*Aim of the task*
What you give back should match the records word for word.

[Plain-text document sources]
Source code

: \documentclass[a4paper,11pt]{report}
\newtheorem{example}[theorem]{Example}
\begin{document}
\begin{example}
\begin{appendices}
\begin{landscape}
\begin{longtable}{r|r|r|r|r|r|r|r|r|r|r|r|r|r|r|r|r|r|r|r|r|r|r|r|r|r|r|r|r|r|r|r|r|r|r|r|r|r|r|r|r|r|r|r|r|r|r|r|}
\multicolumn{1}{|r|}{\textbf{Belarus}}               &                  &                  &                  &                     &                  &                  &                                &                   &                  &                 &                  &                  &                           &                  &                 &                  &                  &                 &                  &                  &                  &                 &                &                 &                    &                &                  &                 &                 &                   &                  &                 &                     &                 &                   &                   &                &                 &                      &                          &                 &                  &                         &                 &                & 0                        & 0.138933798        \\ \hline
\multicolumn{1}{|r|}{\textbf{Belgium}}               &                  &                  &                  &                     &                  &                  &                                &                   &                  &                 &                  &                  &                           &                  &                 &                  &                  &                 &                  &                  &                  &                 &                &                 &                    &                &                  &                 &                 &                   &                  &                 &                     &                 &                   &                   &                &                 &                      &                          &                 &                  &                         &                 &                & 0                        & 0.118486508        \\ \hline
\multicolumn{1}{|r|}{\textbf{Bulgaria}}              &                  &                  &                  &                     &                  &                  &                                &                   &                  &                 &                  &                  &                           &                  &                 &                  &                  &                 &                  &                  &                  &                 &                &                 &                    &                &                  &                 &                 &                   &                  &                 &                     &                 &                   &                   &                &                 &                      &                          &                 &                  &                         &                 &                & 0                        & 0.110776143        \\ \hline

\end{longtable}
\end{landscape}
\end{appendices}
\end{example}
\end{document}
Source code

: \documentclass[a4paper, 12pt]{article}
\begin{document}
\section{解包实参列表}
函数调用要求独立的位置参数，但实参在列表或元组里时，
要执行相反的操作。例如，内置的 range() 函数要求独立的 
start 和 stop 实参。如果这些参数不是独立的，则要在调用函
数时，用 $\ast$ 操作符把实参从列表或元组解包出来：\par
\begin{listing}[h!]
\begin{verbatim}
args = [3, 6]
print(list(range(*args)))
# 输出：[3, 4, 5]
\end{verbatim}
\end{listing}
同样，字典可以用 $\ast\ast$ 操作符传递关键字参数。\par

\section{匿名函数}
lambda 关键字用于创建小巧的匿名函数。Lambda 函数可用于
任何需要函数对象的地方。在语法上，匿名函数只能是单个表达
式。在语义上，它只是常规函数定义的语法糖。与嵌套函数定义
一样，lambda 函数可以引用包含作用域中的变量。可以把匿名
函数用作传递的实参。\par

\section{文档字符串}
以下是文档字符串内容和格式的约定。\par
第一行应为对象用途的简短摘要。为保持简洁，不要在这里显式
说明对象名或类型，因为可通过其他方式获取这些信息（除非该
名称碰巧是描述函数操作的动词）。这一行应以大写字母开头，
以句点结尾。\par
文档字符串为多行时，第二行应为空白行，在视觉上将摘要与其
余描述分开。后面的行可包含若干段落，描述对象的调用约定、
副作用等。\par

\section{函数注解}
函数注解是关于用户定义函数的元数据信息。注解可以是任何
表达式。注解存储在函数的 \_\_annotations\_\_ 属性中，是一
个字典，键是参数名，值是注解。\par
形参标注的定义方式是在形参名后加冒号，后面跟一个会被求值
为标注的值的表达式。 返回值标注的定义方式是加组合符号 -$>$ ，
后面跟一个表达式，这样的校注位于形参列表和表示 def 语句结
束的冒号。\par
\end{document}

*Exercise solution*
Source code

: \documentclass[a4paper,11pt]{report}
\newtheorem{example}[theorem]{Example}
\begin{document}
\begin{example}
\begin{appendices}
\begin{landscape}
\begin{longtable}{r|r|r|r|r|r|r|r|r|r|r|r|r|r|r|r|r|r|r|r|r|r|r|r|r|r|r|r|r|r|r|r|r|r|r|r|r|r|r|r|r|r|r|r|r|r|r|r|}
\multicolumn{1}{|r|}{\textbf{Belarus}}               &                  &                  &                  &                     &                  &                  &                                &                   &                  &                 &                  &                  &                           &                  &                 &                  &                  &                 &                  &                  &                  &                 &                &                 &                    &                &                  &                 &                 &                   &                  &                 &                     &                 &                   &                   &                &                 &                      &                          &                 &                  &                         &                 &                & 0                        & 0.138933798        \\ \hline
\multicolumn{1}{|r|}{\textbf{Belgium}}               &                  &                  &                  &                     &                  &                  &                                &                   &                  &                 &                  &                  &                           &                  &                 &                  &                  &                 &                  &                  &                  &                 &                &                 &                    &                &                  &                 &                 &                   &                  &                 &                     &                 &                   &                   &                &                 &                      &                          &                 &                  &                         &                 &                & 0                        & 0.118486508        \\ \hline
\multicolumn{1}{|r|}{\textbf{Bulgaria}}              &                  &                  &                  &                     &                  &                  &                                &                   &                  &                 &                  &                  &                           &                  &                 &                  &                  &                 &                  &                  &                  &                 &                &                 &                    &                &                  &                 &                 &                   &                  &                 &                     &                 &                   &                   &                &                 &                      &                          &                 &                  &                         &                 &                & 0                        & 0.110776143        \\ \hline

\end{longtable}
\end{landscape}
\end{appendices}
\end{example}
\end{document}
Source code

: \documentclass[a4paper, 12pt]{article}
\begin{document}
\section{解包实参列表}
函数调用要求独立的位置参数，但实参在列表或元组里时，
要执行相反的操作。例如，内置的 range() 函数要求独立的 
start 和 stop 实参。如果这些参数不是独立的，则要在调用函
数时，用 $\ast$ 操作符把实参从列表或元组解包出来：\par
\begin{listing}[h!]
\begin{verbatim}
args = [3, 6]
print(list(range(*args)))
# 输出：[3, 4, 5]
\end{verbatim}
\end{listing}
同样，字典可以用 $\ast\ast$ 操作符传递关键字参数。\par

\section{匿名函数}
lambda 关键字用于创建小巧的匿名函数。Lambda 函数可用于
任何需要函数对象的地方。在语法上，匿名函数只能是单个表达
式。在语义上，它只是常规函数定义的语法糖。与嵌套函数定义
一样，lambda 函数可以引用包含作用域中的变量。可以把匿名
函数用作传递的实参。\par

\section{文档字符串}
以下是文档字符串内容和格式的约定。\par
第一行应为对象用途的简短摘要。为保持简洁，不要在这里显式
说明对象名或类型，因为可通过其他方式获取这些信息（除非该
名称碰巧是描述函数操作的动词）。这一行应以大写字母开头，
以句点结尾。\par
文档字符串为多行时，第二行应为空白行，在视觉上将摘要与其
余描述分开。后面的行可包含若干段落，描述对象的调用约定、
副作用等。\par

\section{函数注解}
函数注解是关于用户定义函数的元数据信息。注解可以是任何
表达式。注解存储在函数的 \_\_annotations\_\_ 属性中，是一
个字典，键是参数名，值是注解。\par
形参标注的定义方式是在形参名后加冒号，后面跟一个会被求值
为标注的值的表达式。 返回值标注的定义方式是加组合符号 -$>$ ，
后面跟一个表达式，这样的校注位于形参列表和表示 def 语句结
束的冒号。\par
\end{document}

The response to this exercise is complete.